#### The problem:
For the entries below, the result should be an exact transcription of the lines from the one with "[3, 3, 9, 241]" up to and including the one with "[3, 3, 9, 177]", and only those.

#### Data in this exercise:
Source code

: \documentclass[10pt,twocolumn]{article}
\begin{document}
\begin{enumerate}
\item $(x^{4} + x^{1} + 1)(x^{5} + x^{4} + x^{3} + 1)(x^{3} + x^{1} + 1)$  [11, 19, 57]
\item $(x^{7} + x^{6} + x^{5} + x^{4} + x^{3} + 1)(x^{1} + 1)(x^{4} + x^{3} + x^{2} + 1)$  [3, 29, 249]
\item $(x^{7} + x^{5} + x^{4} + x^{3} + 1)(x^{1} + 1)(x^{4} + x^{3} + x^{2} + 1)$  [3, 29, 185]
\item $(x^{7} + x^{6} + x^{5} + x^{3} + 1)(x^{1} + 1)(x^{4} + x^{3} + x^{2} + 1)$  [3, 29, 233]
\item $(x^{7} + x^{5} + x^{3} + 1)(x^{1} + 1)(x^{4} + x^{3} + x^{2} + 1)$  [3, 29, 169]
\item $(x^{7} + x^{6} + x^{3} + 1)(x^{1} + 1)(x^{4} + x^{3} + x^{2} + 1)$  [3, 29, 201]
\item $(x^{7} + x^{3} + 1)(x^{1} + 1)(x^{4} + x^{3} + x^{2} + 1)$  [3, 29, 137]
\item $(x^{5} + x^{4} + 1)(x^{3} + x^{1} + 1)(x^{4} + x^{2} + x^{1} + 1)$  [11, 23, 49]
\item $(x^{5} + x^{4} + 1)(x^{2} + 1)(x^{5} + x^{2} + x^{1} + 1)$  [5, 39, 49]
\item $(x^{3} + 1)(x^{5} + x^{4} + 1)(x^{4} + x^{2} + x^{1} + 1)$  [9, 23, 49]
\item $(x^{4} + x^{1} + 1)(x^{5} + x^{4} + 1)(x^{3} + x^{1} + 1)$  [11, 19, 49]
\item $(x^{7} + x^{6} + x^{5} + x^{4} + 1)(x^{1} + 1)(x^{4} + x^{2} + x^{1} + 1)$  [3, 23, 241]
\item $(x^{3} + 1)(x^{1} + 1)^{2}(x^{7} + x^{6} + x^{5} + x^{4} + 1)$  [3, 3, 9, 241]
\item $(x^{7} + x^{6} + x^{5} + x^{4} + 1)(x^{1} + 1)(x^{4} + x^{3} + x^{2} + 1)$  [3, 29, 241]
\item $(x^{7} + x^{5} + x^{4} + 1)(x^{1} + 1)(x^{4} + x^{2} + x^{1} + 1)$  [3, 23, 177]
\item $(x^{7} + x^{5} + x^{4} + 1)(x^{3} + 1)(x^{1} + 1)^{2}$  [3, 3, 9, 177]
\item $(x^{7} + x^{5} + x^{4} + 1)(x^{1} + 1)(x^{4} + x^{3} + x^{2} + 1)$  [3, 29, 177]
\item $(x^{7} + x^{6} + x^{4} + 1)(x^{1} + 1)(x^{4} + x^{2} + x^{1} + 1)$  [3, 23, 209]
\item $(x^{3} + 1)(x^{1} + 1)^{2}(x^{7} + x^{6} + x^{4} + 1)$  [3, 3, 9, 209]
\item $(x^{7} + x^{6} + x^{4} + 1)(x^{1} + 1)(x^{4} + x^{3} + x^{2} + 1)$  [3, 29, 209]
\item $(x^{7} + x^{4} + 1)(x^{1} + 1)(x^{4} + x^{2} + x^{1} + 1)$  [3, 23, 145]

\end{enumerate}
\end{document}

#### Solution:
\item $(x^{3} + 1)(x^{1} + 1)^{2}(x^{7} + x^{6} + x^{5} + x^{4} + 1)$  [3, 3, 9, 241]
\item $(x^{7} + x^{6} + x^{5} + x^{4} + 1)(x^{1} + 1)(x^{4} + x^{3} + x^{2} + 1)$  [3, 29, 241]
\item $(x^{7} + x^{5} + x^{4} + 1)(x^{1} + 1)(x^{4} + x^{2} + x^{1} + 1)$  [3, 23, 177]
\item $(x^{7} + x^{5} + x^{4} + 1)(x^{3} + 1)(x^{1} + 1)^{2}$  [3, 3, 9, 177]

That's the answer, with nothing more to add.